Strasbourg faced a similar problem in 2013 in the Suso Musa case. The applicant had been detained 546 days in an immigration context. The ECtHR could not ignore that immigrants’ habeas corpus applications against alleged illegal detentions were still pending in the constitutional courts six years after they were lodged! Dr Neil Falzon won for his client massive damages in Strasbourg without having “exhausted domestic remedies”, in a cogently-argued judgement by that Court.

The Brincat case (2014) was different. Victims of asbestosis sued the government directly in the constitutional courts in Malta. The lawyer of the applicants, Dr Juliette Galea, rightly instituted their claim in the constitutional courts but these laughed her action out. What? Disturb the constitutional courts when she could easily have obtained redress through an ordinary civil action in the ordinary civil courts? Out!

Dr Galea then took her clients’ claim to Strasbourg, without wasting time on a useless action in the Maltese civil courts. Audacity that shocked the government: petitioning the ECtHR without first exhausting domestic remedies! And defying what the Constitutional Court had decreed!

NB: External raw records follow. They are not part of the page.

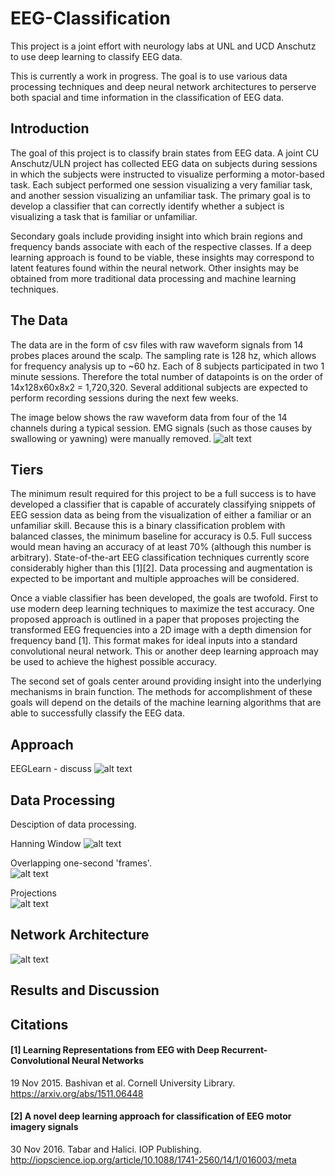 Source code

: [//]: # (Image References)

[image1]: ./Pictures/keras_summary.png "keras_summary"
[image2]: ./Pictures/eeg_learn_overview_architecture.png "eeg_learn_overview_architecture"
[image3]: ./Pictures/hanning.png "hanning"
[image4]: ./Pictures/one-second-wave-n-fft.png "one-second-wave-n-fft-2"
[image5]: ./Pictures/projections.png "projections"
[image6]: ./Pictures/four_channels.png "four_channels"


# EEG-Classification
This project is a joint effort with neurology labs at UNL and UCD Anschutz to use deep learning to classify EEG data.

This is currently a work in progress. The goal is to use various data processing techniques and deep neural network architectures to perserve both spacial and time information in the classification of EEG data. 



## Introduction 
The goal of this project is to classify brain states from EEG data. A joint CU Anschutz/ULN project has collected EEG data on subjects during sessions in which the subjects were instructed to visualize performing a motor-based task. Each subject performed one session visualizing a very familiar task, and another session visualizing an unfamiliar task. The primary goal is to develop a classifier that can correctly identify whether a subject is visualizing a task that is familiar or unfamiliar.   

Secondary goals include providing insight into which brain regions and frequency bands associate with each of the respective classes. If a deep learning approach is found to be viable, these insights may correspond to latent features found within the neural network. Other insights may be obtained from more traditional data processing and machine learning techniques.    


## The Data  
The data are in the form of csv files with raw waveform signals from 14 probes places around the scalp. The sampling rate is 128 hz, which allows for frequency analysis up to ~60 hz. Each of 8 subjects participated in two 1 minute sessions. Therefore the total number of datapoints is on the order of 14x128x60x8x2 = 1,720,320. Several additional subjects are expected to perform recording sessions during the next few weeks. 

The image below shows the raw waveform data from four of the 14 channels during a typical session. EMG signals (such as those causes by swallowing or yawning) were manually removed.
![alt text][image6]

## Tiers
The minimum result required for this project to be a full success is to have developed a classifier that is capable of accurately classifying snippets of EEG session data as being from the visualization of either a familiar or an unfamiliar skill. Because this is a binary classification problem with balanced classes, the minimum baseline for accuracy is 0.5. Full success would mean having an accuracy of at least 70% (although this number is arbitrary). State-of-the-art EEG classification techniques currently score considerably higher than this [1][2]. Data processing and augmentation is expected to be important and multiple approaches will be considered.  

Once a viable classifier has been developed, the goals are twofold. First to use modern deep learning techniques to maximize the test accuracy. One proposed approach is outlined in a paper that proposes projecting the transformed EEG frequencies into a 2D image with a depth dimension for frequency band [1]. This format makes for ideal inputs into a standard convolutional neural network. This or another deep learning approach may be used to achieve the highest possible accuracy.    

The  second set of goals center around providing insight into the underlying mechanisms in brain function. The methods for accomplishment of these goals will depend on the details of the machine learning algorithms that are able to successfully classify the EEG data.   

## Approach
EEGLearn - discuss
![alt text][image2]

## Data Processing  
Desciption of data processing.  

Hanning Window
![alt text][image3]

Overlapping one-second 'frames'.  
![alt text][image4]

Projections  
![alt text][image5]

## Network Architecture

![alt text][image1]

## Results and Discussion

## Citations

#### [1] Learning Representations from EEG with Deep Recurrent-Convolutional Neural Networks  ####
19 Nov 2015. Bashivan et al.  Cornell University Library.   
https://arxiv.org/abs/1511.06448


#### [2] A novel deep learning approach for classification of EEG motor imagery signals   ####
30 Nov 2016. Tabar and Halici. IOP Publishing.   
http://iopscience.iop.org/article/10.1088/1741-2560/14/1/016003/meta

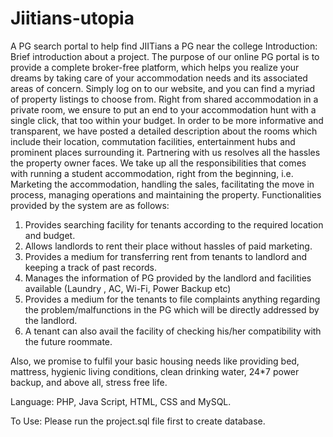 # Jiitians-utopia
A PG search portal to help find JIITians a PG near the college
Introduction: Brief introduction about a project. 
The purpose of our online PG portal is to provide a complete broker-free platform, which helps you realize your dreams by taking care of your accommodation needs and its associated areas of concern. Simply log on to our website, and you can find a myriad of property listings to choose from. Right from shared accommodation in a private room, we ensure to put an end to your accommodation hunt with a single click, that too within your budget.
In order to be more informative and transparent, we have posted a detailed description about the rooms which include their location, commutation facilities, entertainment hubs and prominent places surrounding it.
		Partnering with us resolves all the hassles the property owner faces. We take up all the responsibilities that comes with running a student accommodation, right from the beginning, i.e. Marketing the accommodation, handling the sales, facilitating the move in process, managing operations and maintaining the property.
Functionalities provided by the system are as follows:
1.	Provides searching facility for tenants according to the required location and budget.
2.	Allows landlords to rent their place without hassles of paid marketing.
3.	Provides a medium for transferring rent from tenants to landlord and keeping a track of past records.
4.	Manages the information of PG provided by the landlord and facilities available
(Laundry , AC, Wi-Fi, Power Backup etc)
5.	Provides a medium for the tenants to file complaints anything regarding the problem/malfunctions in the PG which will be directly addressed by the landlord.
6.	A tenant can also avail the facility of checking his/her compatibility with the future roommate.

Also, we promise to fulfil your basic housing needs like providing bed, mattress, hygienic living conditions, clean drinking water, 24*7 power backup, and above all, stress free life.


Language: PHP, Java Script, HTML, CSS and MySQL.

To Use: Please run the project.sql file first to create database.
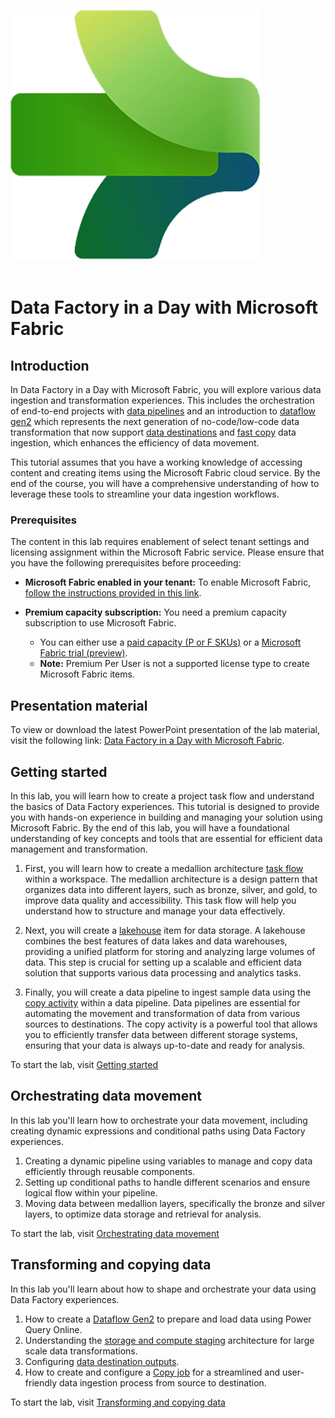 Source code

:![Microsoft Fabric](./Media/DataFactory.png)
</br>
</br>

# Data Factory in a Day with Microsoft Fabric

## Introduction

In Data Factory in a Day with Microsoft Fabric, you will explore various data ingestion and transformation experiences. This includes the orchestration of end-to-end projects with [data pipelines](https://learn.microsoft.com/fabric/data-factory/create-first-pipeline-with-sample-data) and an introduction to [dataflow gen2]() which represents the next generation of no-code/low-code data transformation that now support [data destinations](https://learn.microsoft.com/fabric/data-factory/dataflows-gen2-overview#data-destinations) and [fast copy](https://learn.microsoft.com/fabric/data-factory/dataflows-gen2-fast-copy) data ingestion, which enhances the efficiency of data movement.

This tutorial assumes that you have a working knowledge of accessing content and creating items using the Microsoft Fabric cloud service. By the end of the course, you will have a comprehensive understanding of how to leverage these tools to streamline your data ingestion workflows.

### Prerequisites
The content in this lab requires enablement of select tenant settings and licensing assignment within the Microsoft Fabric service. Please ensure that you have the following prerequisites before proceeding:
- **Microsoft Fabric enabled in your tenant:** To enable Microsoft Fabric, [follow the instructions provided in this link](https://learn.microsoft.com/fabric/admin/fabric-switch).

- **Premium capacity subscription:** You need a premium capacity subscription to use Microsoft Fabric.
    - You can either use a [paid capacity (P or F SKUs)](https://learn.microsoft.com/power-bi/enterprise/service-premium-what-is) or a [Microsoft Fabric trial (preview)](https://learn.microsoft.com/fabric/get-started/fabric-trial).
    - **Note:** Premium Per User is not a supported license type to create Microsoft Fabric items.

## Presentation material

To view or download the latest PowerPoint presentation of the lab material, visit the following link: [Data Factory in a Day with Microsoft Fabric](https://github.com/microsoft/pbiworkshops/blob/main/Data%20Factory%20in%20a%20Day/Data%20Factory%20in%20a%20Day%20with%20Microsoft%20Fabric.pdf).

## Getting started

In this lab, you will learn how to create a project task flow and understand the basics of Data Factory experiences. This tutorial is designed to provide you with hands-on experience in building and managing your solution using Microsoft Fabric. By the end of this lab, you will have a foundational understanding of key concepts and tools that are essential for efficient data management and transformation.

1. First, you will learn how to create a medallion architecture [task flow](https://learn.microsoft.com/fabric/get-started/task-flow-overview) within a workspace. The medallion architecture is a design pattern that organizes data into different layers, such as bronze, silver, and gold, to improve data quality and accessibility. This task flow will help you understand how to structure and manage your data effectively.

1. Next, you will create a [lakehouse](https://learn.microsoft.com/fabric/data-engineering/lakehouse-overview) item for data storage. A lakehouse combines the best features of data lakes and data warehouses, providing a unified platform for storing and analyzing large volumes of data. This step is crucial for setting up a scalable and efficient data solution that supports various data processing and analytics tasks.

1. Finally, you will create a data pipeline to ingest sample data using the [copy activity](https://learn.microsoft.com/fabric/data-factory/copy-data-activity) within a data pipeline. Data pipelines are essential for automating the movement and transformation of data from various sources to destinations. The copy activity is a powerful tool that allows you to efficiently transfer data between different storage systems, ensuring that your data is always up-to-date and ready for analysis.

To start the lab, visit [Getting started](./GettingStarted.md)

## Orchestrating data movement

In this lab you'll learn how to orchestrate your data movement, including creating dynamic expressions and conditional paths using Data Factory experiences.

1. Creating a dynamic pipeline using variables to manage and copy data efficiently through reusable components.
1. Setting up conditional paths to handle different scenarios and ensure logical flow within your pipeline.
1. Moving data between medallion layers, specifically the bronze and silver layers, to optimize data storage and retrieval for analysis.

To start the lab, visit [Orchestrating data movement](./Orchestration.md)

## Transforming and copying data

In this lab you'll learn about how to shape and orchestrate your data using Data Factory experiences.

1. How to create a [Dataflow Gen2](https://docs.microsoft.com/power-bi/transform-model/dataflows/dataflows-introduction-self-service) to prepare and load data using Power Query Online.
1. Understanding the [storage and compute staging](https://blog.fabric.microsoft.com/blog/data-factory-spotlight-dataflows-gen2?ft=Data-factory:category) architecture for large scale data transformations.
1. Configuring [data destination outputs](https://learn.microsoft.com/fabric/data-factory/dataflow-gen2-data-destinations-and-managed-settings).
1. How to create and configure a [Copy job](https://learn.microsoft.com/fabric/data-factory/what-is-copy-job) for a streamlined and user-friendly data ingestion process from source to destination.

To start the lab, visit [Transforming and copying data](./Transformation.md)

Strasbourg swept that nonsense away. Actions for redress arising from death or grievous illness caused by asbestosis were claims about violations of the right to life – which necessarily require the payment of moral damages as part of the redress. But Maltese law bans moral damages in a civil action, so that action would have been egregious time-wasting futility. Maltese victims, Strasbourg reiterated, in the peculiar circumstances of this case, were perfectly entitled to bypass the civil courts and take their case directly to Europe. Malta again paid hefty damages.

The government also pleaded, in the Dimech (2015) and Borg (2016) cases, Dr David Camilleri leading in both, that an issue about the conflicting jurisprudence of the Constitutional Court in the matter of legal assistance during police interrogation, should have been first solved domestically. Strasbourg disagreed and accepted to enquire into the merits.

Four cases culminating in Abdilla, (2018, Dr Yanika Bugeja), repeated that those alleging inhuman conditions of prison detention (similarly to illegality of immigrant detention), need not exhaust the inefficient remedy of applying to the constitutional courts. Straight to Strasbourg.  This followed Story, (2015, Ms Monika Gasiorowska), Pinon and others (2017, Drs Leontine Calleja, Fransina Abela and Kevin Dingli), Soto, 2017, (Dr Kevin Dingli).

The ECtHR decided its last Malta two cases, Tagliaferro and Coleiro, only recently. The Maltese constitutional courts earned yet another trashing in Strasbourg. The owners of expropriated property asked the constitutional courts for compensation. The court acknowledged the State’s obligation to pay, but instead of establishing the compensation, referred the victims to the Land Arbitration Board – which, incidentally, that very Constitutional Court had declared not to be an independent and impartial tribunal.

The lawyers, Prof. Refalo and Dr Pierre Lofaro, ignored the Constitutional Court’s injunction to try the LAB.

They took their clients’ case directly to Strasbourg, retrieving there the substantial compensation the constitutional courts had failed to award them.

That’s 16 Malta cases. But caution: the non-exhaustion ban still applies to Malta. It is only ‘waived’ by the Strasbourg court in cases similar to the above.

Giovanni Bonello served as judge at the European Court of Human Rights in Strasbourg for 12 years.